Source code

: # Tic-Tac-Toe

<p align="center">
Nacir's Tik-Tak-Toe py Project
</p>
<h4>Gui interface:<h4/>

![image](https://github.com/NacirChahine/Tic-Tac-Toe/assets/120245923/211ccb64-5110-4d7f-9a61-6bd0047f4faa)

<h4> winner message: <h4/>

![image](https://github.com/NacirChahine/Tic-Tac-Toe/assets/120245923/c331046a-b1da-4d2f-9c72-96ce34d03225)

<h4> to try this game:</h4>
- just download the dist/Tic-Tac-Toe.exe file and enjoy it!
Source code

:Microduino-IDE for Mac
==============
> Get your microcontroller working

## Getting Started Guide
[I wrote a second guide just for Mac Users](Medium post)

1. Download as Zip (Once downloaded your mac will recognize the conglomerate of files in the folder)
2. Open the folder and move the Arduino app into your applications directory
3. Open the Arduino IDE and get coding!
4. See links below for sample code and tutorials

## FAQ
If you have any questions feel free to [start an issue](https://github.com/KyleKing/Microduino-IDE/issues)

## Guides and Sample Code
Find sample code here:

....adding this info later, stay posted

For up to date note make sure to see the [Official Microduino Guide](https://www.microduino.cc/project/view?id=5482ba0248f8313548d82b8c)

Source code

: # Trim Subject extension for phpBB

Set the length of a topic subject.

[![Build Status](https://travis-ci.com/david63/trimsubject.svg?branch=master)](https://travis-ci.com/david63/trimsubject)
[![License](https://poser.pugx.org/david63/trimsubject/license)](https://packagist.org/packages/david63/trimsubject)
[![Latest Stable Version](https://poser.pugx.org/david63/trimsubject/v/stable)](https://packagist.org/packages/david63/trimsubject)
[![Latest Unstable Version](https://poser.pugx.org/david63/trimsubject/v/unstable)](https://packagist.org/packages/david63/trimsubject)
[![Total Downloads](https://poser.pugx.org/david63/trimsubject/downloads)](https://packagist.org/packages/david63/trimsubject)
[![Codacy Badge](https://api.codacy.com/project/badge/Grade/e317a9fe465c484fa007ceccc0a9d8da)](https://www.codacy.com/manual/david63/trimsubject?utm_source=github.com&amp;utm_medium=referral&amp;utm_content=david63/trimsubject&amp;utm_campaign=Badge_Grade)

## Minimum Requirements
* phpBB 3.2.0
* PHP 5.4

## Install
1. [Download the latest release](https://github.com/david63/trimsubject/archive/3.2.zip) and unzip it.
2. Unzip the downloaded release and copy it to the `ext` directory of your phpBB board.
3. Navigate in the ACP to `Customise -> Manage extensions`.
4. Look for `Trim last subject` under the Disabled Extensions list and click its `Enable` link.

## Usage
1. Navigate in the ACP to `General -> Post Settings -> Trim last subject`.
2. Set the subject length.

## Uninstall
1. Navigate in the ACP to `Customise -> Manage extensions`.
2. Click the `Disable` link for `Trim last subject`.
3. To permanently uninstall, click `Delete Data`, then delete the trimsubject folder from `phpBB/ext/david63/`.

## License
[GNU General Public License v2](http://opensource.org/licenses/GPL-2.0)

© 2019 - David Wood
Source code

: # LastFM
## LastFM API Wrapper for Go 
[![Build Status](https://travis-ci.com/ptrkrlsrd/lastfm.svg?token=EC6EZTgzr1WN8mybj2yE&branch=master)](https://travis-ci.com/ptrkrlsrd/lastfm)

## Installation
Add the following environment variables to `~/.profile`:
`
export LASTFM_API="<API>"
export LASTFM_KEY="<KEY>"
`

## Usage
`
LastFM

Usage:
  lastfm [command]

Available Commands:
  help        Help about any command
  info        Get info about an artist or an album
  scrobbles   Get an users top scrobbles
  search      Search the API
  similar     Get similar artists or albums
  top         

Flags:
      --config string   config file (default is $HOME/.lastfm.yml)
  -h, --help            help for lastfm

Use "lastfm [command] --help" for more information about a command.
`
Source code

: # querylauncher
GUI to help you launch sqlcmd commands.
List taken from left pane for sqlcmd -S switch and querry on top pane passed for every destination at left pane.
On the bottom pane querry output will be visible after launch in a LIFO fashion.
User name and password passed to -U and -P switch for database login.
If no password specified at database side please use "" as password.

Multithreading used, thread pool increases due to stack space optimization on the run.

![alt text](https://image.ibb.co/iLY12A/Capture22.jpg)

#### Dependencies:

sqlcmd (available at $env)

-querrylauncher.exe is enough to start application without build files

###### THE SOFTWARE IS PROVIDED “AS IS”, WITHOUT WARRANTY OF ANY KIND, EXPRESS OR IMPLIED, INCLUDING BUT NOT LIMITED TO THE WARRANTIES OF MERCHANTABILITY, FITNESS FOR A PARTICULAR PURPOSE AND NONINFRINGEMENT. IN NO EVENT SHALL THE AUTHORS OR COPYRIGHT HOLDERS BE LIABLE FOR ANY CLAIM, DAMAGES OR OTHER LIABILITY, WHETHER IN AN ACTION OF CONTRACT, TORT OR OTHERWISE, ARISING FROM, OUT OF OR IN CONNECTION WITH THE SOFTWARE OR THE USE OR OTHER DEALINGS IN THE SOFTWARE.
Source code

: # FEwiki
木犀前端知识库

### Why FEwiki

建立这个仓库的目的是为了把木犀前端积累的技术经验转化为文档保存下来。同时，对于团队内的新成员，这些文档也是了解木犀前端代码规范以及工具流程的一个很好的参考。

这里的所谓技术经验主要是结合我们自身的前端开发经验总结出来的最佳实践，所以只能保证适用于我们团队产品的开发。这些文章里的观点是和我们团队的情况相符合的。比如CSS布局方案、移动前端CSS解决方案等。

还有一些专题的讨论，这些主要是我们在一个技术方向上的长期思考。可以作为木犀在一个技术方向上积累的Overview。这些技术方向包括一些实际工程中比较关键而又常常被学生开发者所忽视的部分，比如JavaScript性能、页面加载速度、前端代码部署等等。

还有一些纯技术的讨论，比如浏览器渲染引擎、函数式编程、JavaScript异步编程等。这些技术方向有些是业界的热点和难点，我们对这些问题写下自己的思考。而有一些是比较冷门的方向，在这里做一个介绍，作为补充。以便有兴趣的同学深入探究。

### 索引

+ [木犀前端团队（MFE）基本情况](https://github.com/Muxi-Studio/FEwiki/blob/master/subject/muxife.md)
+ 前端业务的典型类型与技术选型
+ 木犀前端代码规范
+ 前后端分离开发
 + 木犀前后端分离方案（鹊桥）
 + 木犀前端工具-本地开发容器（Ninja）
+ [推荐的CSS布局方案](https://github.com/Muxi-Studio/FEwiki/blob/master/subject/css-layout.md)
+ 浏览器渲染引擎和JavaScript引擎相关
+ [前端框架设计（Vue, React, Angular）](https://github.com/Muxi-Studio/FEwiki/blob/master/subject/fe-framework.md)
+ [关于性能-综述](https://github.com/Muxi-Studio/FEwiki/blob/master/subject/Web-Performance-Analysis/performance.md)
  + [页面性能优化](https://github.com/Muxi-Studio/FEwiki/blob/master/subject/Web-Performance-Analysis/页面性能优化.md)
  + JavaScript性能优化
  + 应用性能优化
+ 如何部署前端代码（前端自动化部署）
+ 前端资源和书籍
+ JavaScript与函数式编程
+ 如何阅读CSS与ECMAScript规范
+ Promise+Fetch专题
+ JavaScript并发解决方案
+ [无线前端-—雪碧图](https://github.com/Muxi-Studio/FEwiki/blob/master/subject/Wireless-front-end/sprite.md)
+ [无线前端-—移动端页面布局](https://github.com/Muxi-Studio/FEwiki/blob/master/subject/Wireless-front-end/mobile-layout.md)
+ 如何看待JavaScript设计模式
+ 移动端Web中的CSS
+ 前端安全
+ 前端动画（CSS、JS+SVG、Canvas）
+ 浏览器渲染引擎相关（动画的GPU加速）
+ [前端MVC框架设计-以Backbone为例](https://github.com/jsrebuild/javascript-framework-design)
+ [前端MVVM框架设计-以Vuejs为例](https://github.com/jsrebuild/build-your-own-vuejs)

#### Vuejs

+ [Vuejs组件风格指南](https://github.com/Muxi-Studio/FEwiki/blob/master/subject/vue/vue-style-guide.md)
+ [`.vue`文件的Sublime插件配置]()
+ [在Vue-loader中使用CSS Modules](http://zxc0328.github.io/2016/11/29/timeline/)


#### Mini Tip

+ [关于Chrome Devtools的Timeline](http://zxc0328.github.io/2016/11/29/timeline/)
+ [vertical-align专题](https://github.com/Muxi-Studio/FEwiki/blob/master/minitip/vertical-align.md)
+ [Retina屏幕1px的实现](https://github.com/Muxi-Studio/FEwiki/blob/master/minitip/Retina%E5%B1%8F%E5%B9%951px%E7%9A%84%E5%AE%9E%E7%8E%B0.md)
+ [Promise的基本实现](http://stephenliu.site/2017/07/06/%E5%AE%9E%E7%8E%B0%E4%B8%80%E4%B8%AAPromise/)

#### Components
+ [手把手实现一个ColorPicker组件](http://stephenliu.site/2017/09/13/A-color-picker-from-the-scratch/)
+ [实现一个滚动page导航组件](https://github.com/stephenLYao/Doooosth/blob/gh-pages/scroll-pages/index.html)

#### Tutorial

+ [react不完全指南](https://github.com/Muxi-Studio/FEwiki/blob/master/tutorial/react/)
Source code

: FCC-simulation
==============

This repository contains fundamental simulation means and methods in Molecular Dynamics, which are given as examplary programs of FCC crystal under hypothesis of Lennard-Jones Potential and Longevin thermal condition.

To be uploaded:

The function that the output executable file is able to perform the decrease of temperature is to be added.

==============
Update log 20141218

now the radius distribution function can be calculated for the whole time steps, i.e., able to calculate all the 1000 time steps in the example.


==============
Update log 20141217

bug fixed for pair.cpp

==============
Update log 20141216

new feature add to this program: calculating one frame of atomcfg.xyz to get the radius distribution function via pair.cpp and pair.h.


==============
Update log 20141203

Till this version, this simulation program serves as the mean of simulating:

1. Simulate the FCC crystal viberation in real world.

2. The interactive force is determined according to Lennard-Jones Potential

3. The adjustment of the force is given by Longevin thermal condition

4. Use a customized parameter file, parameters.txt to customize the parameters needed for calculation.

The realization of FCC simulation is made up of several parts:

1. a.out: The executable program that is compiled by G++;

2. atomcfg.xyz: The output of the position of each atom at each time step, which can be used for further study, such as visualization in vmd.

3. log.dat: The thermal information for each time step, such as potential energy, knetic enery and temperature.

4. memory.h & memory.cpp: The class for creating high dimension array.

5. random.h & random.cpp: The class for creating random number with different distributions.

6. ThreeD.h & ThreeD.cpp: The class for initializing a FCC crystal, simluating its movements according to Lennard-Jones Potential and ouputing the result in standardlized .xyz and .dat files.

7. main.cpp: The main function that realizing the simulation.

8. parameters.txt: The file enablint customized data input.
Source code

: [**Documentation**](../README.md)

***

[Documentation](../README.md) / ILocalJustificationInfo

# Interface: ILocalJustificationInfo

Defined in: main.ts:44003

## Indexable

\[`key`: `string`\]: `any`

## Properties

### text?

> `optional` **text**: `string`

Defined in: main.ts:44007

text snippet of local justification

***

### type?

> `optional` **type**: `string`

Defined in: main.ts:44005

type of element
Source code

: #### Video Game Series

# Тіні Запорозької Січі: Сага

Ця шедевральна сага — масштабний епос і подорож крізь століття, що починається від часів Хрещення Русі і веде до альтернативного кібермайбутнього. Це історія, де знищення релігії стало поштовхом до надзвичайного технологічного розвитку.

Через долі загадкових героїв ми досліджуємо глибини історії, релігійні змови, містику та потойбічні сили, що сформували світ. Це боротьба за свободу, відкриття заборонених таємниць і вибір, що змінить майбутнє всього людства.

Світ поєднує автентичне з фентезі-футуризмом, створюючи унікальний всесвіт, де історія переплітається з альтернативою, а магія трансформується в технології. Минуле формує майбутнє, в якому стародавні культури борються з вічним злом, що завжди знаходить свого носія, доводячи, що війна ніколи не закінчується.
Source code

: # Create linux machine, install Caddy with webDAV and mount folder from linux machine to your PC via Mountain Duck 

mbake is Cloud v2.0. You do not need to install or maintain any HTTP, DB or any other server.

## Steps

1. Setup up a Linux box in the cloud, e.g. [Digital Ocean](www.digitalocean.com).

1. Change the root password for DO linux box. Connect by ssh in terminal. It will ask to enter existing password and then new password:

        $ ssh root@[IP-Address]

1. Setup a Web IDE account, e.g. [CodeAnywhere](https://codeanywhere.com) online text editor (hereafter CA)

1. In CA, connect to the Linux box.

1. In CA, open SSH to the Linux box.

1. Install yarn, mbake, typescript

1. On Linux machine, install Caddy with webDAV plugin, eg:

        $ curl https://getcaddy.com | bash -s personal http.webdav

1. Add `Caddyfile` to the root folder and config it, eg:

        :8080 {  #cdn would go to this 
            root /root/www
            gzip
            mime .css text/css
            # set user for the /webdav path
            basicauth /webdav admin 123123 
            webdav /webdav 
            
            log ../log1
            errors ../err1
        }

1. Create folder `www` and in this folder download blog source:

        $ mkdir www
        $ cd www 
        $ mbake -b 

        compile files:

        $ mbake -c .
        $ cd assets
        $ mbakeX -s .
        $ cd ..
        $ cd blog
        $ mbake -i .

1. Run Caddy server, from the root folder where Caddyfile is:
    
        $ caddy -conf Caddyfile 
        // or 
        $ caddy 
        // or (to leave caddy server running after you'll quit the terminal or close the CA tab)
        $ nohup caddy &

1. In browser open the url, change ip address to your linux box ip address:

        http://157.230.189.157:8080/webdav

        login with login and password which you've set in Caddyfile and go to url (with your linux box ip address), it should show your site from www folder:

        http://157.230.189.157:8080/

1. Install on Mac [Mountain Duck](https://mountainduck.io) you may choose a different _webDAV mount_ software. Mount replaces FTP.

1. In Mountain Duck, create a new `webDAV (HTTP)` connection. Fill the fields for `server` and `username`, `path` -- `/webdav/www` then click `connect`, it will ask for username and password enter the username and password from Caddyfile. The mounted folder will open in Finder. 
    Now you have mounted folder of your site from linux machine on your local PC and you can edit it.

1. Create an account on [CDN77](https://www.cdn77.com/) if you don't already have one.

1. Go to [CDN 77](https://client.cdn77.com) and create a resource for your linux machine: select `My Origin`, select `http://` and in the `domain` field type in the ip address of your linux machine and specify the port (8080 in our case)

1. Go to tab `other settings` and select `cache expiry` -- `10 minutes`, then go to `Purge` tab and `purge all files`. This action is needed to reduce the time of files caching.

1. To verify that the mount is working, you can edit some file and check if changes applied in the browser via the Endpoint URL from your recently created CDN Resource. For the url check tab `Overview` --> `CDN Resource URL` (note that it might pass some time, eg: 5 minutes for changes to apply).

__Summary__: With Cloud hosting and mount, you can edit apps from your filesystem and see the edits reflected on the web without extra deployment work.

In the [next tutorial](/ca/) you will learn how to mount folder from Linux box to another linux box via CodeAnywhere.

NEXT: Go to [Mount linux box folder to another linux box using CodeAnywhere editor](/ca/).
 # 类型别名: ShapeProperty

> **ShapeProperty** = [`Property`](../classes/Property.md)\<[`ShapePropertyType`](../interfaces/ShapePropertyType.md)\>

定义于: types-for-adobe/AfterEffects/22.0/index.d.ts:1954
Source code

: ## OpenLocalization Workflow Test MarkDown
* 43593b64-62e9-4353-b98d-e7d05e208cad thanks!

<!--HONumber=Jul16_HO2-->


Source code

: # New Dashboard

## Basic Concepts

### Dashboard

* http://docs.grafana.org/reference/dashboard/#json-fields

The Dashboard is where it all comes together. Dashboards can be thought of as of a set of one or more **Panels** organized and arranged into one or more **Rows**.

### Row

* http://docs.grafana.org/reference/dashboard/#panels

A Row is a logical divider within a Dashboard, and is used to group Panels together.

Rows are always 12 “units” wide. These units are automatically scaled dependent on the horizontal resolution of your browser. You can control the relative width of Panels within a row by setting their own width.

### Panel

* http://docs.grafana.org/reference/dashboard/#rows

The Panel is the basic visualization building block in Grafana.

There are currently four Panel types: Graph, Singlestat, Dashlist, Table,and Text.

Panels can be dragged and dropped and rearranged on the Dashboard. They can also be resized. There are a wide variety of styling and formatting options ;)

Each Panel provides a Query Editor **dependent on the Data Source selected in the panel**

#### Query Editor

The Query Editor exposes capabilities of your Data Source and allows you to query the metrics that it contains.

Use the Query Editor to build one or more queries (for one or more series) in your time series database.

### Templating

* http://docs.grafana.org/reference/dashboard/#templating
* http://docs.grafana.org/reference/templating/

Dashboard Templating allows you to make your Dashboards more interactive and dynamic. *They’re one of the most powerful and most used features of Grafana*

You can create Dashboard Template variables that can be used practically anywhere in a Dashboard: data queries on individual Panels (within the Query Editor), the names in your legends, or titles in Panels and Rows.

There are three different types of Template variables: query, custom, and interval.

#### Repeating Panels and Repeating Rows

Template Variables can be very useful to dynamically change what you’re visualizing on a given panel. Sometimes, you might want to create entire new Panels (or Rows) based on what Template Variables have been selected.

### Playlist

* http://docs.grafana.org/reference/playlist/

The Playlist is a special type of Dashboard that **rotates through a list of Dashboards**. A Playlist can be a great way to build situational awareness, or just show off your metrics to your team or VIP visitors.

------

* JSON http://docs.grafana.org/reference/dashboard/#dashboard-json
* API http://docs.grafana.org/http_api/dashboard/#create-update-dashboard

- Your objective -
Look through the entries above and quote exactly the lines from the line with "the CA tab)" to the line with "1. Install on", counting both of those lines.

- Written answer -
        // or (to leave caddy server running after you'll quit the terminal or close the CA tab)
        $ nohup caddy &

1. In browser open the url, change ip address to your linux box ip address:

        http://157.230.189.157:8080/webdav

        login with login and password which you've set in Caddyfile and go to url (with your linux box ip address), it should show your site from www folder:

        http://157.230.189.157:8080/

1. Install on Mac [Mountain Duck](https://mountainduck.io) you may choose a different _webDAV mount_ software. Mount replaces FTP.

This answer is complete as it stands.